The global economic crisis, however, is serving as a wake-up call for both African leaders and their international partners. The Africa Progress Panel’s 2009 report, launched Wednesday in Cape Town by panel members Kofi Annan, Graca Machel and Linah Mohohlo, argues just this.
Africa is rich in potential and there is an, often overlooked, opportunity to be seized. More investment is needed in Africa’s real economy, particularly infrastructure, renewable energy, agriculture and communications. The explosion of mobile telephony and spread of financial services to the poor have shown the potential for innovative development models.
There is also an opportunity to set a low carbon growth and development agenda, investing in the Africa’s vast solar, hydro, wind, thermal and biomass resources. A continental “green growth” strategy might attract the financial and technological support of richer countries, not least as Africa can contribute solutions to the global climate change challenge. Investment in such initiatives will not only generate jobs and boost trade in Africa, but also create markets for the world.
To cope with crisis and to seize these opportunities, Africa needs determined and accountable leadership at the national level and concerted presence and negotiation capacity on the global stage. Sceptics see both in short supply and fear that crisis will unravel progress on governance and accountability.

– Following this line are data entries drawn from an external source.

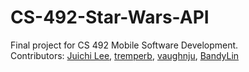 # CS-492-Star-Wars-API
 Final project for CS 492 Mobile Software Development.</br> 
 Contributors: [Juichi Lee](https://github.com/Juichilee), [tremperb](https://github.com/tremperb), [vaughnju](https://github.com/vaughnju), [BandyLin](https://github.com/BandyLin)
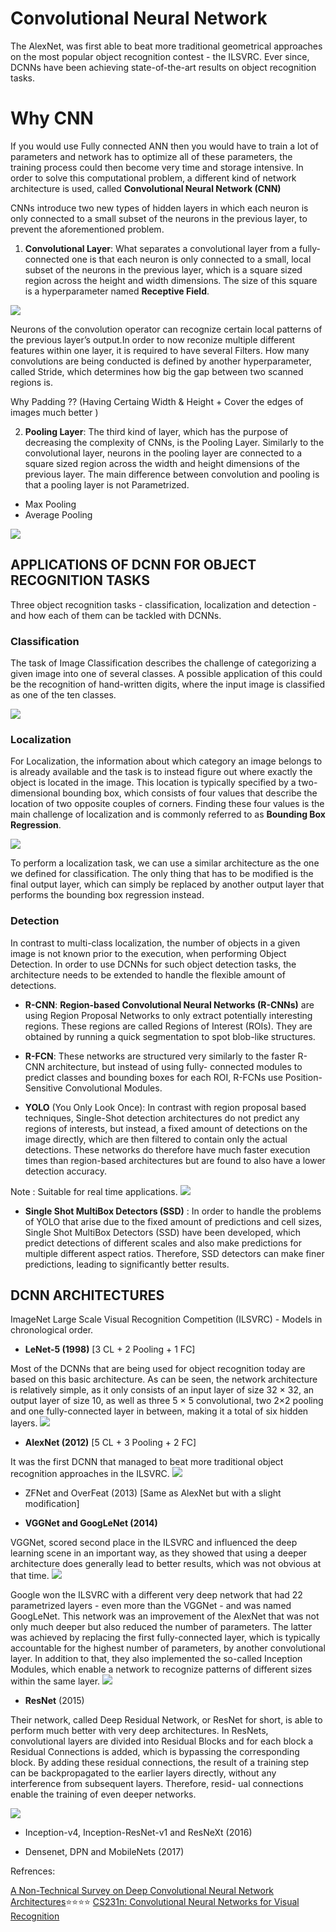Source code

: # Convolutional Neural Network
The AlexNet, was first able to beat more traditional geometrical approaches on the most popular object recognition contest - the ILSVRC. Ever since, DCNNs have been achieving state-of-the-art results on object recognition tasks.

# Why CNN

If you would use Fully connected ANN then you would have to train a lot of parameters and network has to optimize all of these parameters,
the training process could then become very time and storage intensive. In order to solve this computational problem, a different
kind of network architecture is used, called **Convolutional Neural Network (CNN)**

CNNs introduce two new types of hidden layers in which each neuron is only connected to a small subset of the neurons in the previous layer, to prevent the
aforementioned problem.</br>

1. **Convolutional Layer**: What separates a convolutional layer from a fully-connected one is that each neuron is only connected to a small, local subset of the
neurons in the previous layer, which is a square sized region across the height and width dimensions. The size of this square
is a hyperparameter named **Receptive Field**.

![](https://github.com/theainerd/MLInterview/blob/master/Deep%20Learning/images/Screenshot%20from%202018-09-30%2008-21-45.png)

Neurons of the convolution operator can recognize certain local patterns of the previous layer’s output.In order to now reconize multiple different features within
one layer, it is required to have several Filters. How many convolutions are being conducted is defined by another hyperparameter, called Stride, which determines
how big the gap between two scanned regions is.

Why Padding ?? (Having Certaing Width & Height + Cover the edges of images much better )

2. **Pooling Layer**: The third kind of layer, which has the purpose of decreasing the complexity of CNNs, is the Pooling
Layer. Similarly to the convolutional layer, neurons in the pooling layer are connected to a square sized region across
the width and height dimensions of the previous layer. The main difference between convolution and pooling is that a
pooling layer is not Parametrized.

* Max Pooling
* Average Pooling

![](https://github.com/theainerd/MLInterview/blob/master/Deep%20Learning/images/Screenshot%20from%202018-09-30%2008-22-13.png)

## APPLICATIONS OF DCNN FOR OBJECT RECOGNITION TASKS

Three object recognition tasks - classification, localization and detection - and how each of them can be tackled with DCNNs.

### Classification

The task of Image Classification describes the challenge of categorizing a given image into one of several classes. A
possible application of this could be the recognition of hand-written digits, where the input image is classified as one of the
ten classes.

![](https://github.com/theainerd/MLInterview/blob/master/Deep%20Learning/images/Screenshot%20from%202018-09-30%2008-43-37.png)

### Localization

For Localization, the information about which category an image belongs to is already available and the task is to instead
figure out where exactly the object is located in the image. This location is typically specified by a two-dimensional bounding
box, which consists of four values that describe the location of two opposite couples of corners. Finding these four values is
the main challenge of localization and is commonly referred to as **Bounding Box Regression**.

![](https://github.com/theainerd/MLInterview/blob/master/Deep%20Learning/images/Screenshot%20from%202018-09-30%2008-49-08.png)

To perform a localization task, we can use a similar architecture as the one we defined for classification. The only
thing that has to be modified is the final output layer, which can simply be replaced by another output layer that performs
the bounding box regression instead.

### Detection

In contrast to multi-class localization, the number of objects in a given image is not known prior to the execution, when performing Object Detection. In order to use DCNNs for such
object detection tasks, the architecture needs to be extended to handle the flexible amount of detections.

  * **R-CNN**: **Region-based Convolutional Neural Networks (R-CNNs)** are using Region Proposal Networks to only extract potentially interesting regions. These regions are called
Regions of Interest (ROIs). They are obtained by running a quick segmentation to spot blob-like structures.


  * **R-FCN**: These networks are structured very similarly to the faster R-CNN architecture, but instead of using fully-
connected modules to predict classes and bounding boxes for each ROI, R-FCNs use Position-Sensitive Convolutional Modules.

  * **YOLO** (You Only Look Once): In contrast with region proposal based techniques, Single-Shot detection architectures do not predict any
regions of interests, but instead, a fixed amount of detections on the image directly, which are then filtered to contain only
the actual detections. These networks do therefore have much faster execution times than region-based architectures but are
found to also have a lower detection accuracy.

  Note : Suitable for real time applications.
  ![](https://github.com/theainerd/MLInterview/blob/master/Deep%20Learning/images/Screenshot%20from%202018-09-30%2009-28-06.png)

  * **Single Shot MultiBox Detectors (SSD)** : In order to handle the problems of YOLO that arise due to the fixed amount of predictions and cell sizes,
Single Shot MultiBox Detectors (SSD) have been developed, which predict detections of different scales and also make
predictions for multiple different aspect ratios. Therefore, SSD detectors can make finer predictions, leading to significantly
better results.


## DCNN ARCHITECTURES

ImageNet Large Scale Visual Recognition Competition (ILSVRC) - Models in chronological order.

* **LeNet-5 (1998)** [3 CL + 2 Pooling + 1 FC]

Most of the DCNNs that are being used for object recognition today are based on this basic architecture. As can be seen, the network architecture is relatively simple,
as it only consists of an input layer of size 32 × 32, an output layer of size 10, as well as three 5 × 5 convolutional, two
2×2 pooling and one fully-connected layer in between, making it a total of six hidden layers.
![](https://github.com/theainerd/MLInterview/blob/master/Deep%20Learning/images/Screenshot%20from%202018-09-30%2009-32-15.png)

* **AlexNet (2012)** [5 CL + 3 Pooling + 2 FC]

It was the first DCNN that managed to beat more traditional object recognition approaches in the ILSVRC.
![](https://github.com/theainerd/MLInterview/blob/master/Deep%20Learning/images/Screenshot%20from%202018-09-30%2009-32-15.png)

* ZFNet and OverFeat (2013) [Same as AlexNet but with a slight modification]

* **VGGNet and GoogLeNet (2014)**

VGGNet, scored second place in the ILSVRC and influenced the deep learning scene in an important way, as they showed that using a deeper architecture
does generally lead to better results, which was not obvious at that time.
![](https://github.com/theainerd/MLInterview/blob/master/Deep%20Learning/images/Screenshot%20from%202018-09-30%2009-45-48.png)

Google won the ILSVRC with a different very deep network that had 22 parametrized layers - even more than the VGGNet - and was named GoogLeNet. This network was an improvement of the AlexNet that was not only much deeper but also
reduced the number of parameters. The latter was achieved by replacing the first fully-connected layer, which is typically
accountable for the highest number of parameters, by another convolutional layer. In addition to that, they also implemented
the so-called Inception Modules, which enable a network to recognize patterns of different sizes within the same layer.
![](https://github.com/theainerd/MLInterview/blob/master/Deep%20Learning/images/Screenshot%20from%202018-09-30%2010-00-46.png)

* **ResNet** (2015)

Their network, called Deep Residual Network, or ResNet for short, is able to perform much better with very deep architectures. In
ResNets, convolutional layers are divided into Residual Blocks and for each block a Residual Connections is added, which is
bypassing the corresponding block. By adding these residual connections, the result of a training
step can be backpropagated to the earlier layers directly, without any interference from subsequent layers. Therefore, resid-
ual connections enable the training of even deeper networks.

![](https://github.com/theainerd/MLInterview/blob/master/Deep%20Learning/images/Screenshot%20from%202018-09-30%2010-08-03.png)


* Inception-v4, Inception-ResNet-v1 and ResNeXt (2016)

* Densenet, DPN and MobileNets (2017)



Refrences:

[A Non-Technical Survey on Deep Convolutional Neural Network Architectures](https://arxiv.org/pdf/1803.02129.pdf):star::star::star::star:
[CS231n: Convolutional Neural Networks for Visual Recognition](http://cs231n.stanford.edu/)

But this does not mean that the rest of the world can walk away. Whilst the primary responsibility rests with African leaders, businesses can play a key role, as can Africa’s trading and donor partners.
Many of Africa’s problems, including financial instability and rising temperatures, have been imported. Her partners share responsibility for tackling them. They also have an interest to do so: social tension and political instability in Africa have clear international costs and consequences. One way they can offer their support is by ensuring that global deals, whether on trade, climate change, health, migration or financial regulation, take Africa’s development needs into account.

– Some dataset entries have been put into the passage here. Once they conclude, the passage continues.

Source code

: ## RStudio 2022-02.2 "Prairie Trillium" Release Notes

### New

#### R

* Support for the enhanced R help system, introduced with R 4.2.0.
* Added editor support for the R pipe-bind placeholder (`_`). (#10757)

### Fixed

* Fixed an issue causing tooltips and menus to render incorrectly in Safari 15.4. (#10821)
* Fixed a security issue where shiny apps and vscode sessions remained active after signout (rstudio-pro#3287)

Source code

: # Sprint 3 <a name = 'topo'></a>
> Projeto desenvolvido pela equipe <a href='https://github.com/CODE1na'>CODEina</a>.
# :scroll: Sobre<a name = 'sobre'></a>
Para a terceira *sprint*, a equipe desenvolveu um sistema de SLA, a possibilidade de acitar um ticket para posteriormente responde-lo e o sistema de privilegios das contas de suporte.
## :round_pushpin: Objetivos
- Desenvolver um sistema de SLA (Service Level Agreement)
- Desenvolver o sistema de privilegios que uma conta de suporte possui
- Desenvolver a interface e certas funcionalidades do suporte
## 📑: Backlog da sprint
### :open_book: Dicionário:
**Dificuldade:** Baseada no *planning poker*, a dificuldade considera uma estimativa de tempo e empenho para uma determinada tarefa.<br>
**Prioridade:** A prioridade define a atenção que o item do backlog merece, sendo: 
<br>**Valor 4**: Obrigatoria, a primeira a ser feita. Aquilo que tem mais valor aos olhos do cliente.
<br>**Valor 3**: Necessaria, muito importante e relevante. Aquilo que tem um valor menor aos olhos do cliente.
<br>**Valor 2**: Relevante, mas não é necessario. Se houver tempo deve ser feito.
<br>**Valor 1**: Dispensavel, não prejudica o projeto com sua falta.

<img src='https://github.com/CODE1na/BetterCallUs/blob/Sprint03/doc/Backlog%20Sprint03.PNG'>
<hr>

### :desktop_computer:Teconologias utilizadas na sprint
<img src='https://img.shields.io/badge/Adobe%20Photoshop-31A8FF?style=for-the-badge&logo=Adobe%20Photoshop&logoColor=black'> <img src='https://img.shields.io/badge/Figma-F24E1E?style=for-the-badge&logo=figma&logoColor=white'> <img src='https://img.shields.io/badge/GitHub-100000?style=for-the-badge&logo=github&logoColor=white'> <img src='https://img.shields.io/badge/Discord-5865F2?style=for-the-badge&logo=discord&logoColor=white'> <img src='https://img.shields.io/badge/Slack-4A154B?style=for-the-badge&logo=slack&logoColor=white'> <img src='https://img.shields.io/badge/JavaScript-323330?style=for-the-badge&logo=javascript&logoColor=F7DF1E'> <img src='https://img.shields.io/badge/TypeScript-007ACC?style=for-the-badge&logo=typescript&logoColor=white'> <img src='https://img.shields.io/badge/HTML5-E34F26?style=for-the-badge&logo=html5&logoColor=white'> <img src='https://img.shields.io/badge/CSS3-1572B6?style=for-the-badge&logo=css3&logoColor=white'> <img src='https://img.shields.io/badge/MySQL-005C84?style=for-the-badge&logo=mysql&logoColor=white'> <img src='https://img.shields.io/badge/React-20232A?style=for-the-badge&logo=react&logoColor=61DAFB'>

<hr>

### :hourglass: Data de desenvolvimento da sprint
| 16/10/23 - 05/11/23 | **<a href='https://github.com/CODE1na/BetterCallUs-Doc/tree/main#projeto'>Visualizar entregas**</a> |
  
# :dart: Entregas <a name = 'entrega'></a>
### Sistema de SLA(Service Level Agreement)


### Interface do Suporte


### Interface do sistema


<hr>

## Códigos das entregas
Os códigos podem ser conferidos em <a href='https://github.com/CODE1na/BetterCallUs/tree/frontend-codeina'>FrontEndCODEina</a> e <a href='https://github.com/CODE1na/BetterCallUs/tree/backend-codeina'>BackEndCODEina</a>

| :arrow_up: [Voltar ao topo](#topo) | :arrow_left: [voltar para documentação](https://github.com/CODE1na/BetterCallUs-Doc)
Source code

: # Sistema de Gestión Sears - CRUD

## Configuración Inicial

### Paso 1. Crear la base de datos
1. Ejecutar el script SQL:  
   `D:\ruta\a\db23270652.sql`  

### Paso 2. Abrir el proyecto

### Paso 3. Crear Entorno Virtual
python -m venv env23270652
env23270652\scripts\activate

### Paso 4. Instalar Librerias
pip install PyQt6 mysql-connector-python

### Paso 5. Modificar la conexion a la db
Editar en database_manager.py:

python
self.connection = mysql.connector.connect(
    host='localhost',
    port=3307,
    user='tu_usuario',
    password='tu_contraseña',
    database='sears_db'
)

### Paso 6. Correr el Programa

Additionally, at a time when other financial flows are faltering, more and more predictable aid can help governments meet urgent social needs and reinforce practical capacities, including to attract investment, strengthen fiscal and accountability systems, including for revenues from the extractive industries.
International organizations can catalyse public-private partnerships to fast forward infrastructure and clean energy projects that create jobs, strengthen market access and intra-regional trade. Governments can also do much more to put policies and incentives in place to encourage entrepreneurship.
While progress depends upon partnerships, shared responsibility and responsible use of revenues, the critical ingredient is leadership. A number of countries, including some emerging from conflict, have shown what is possible. But can these individual examples be replicated? The future of Africa may depend on it.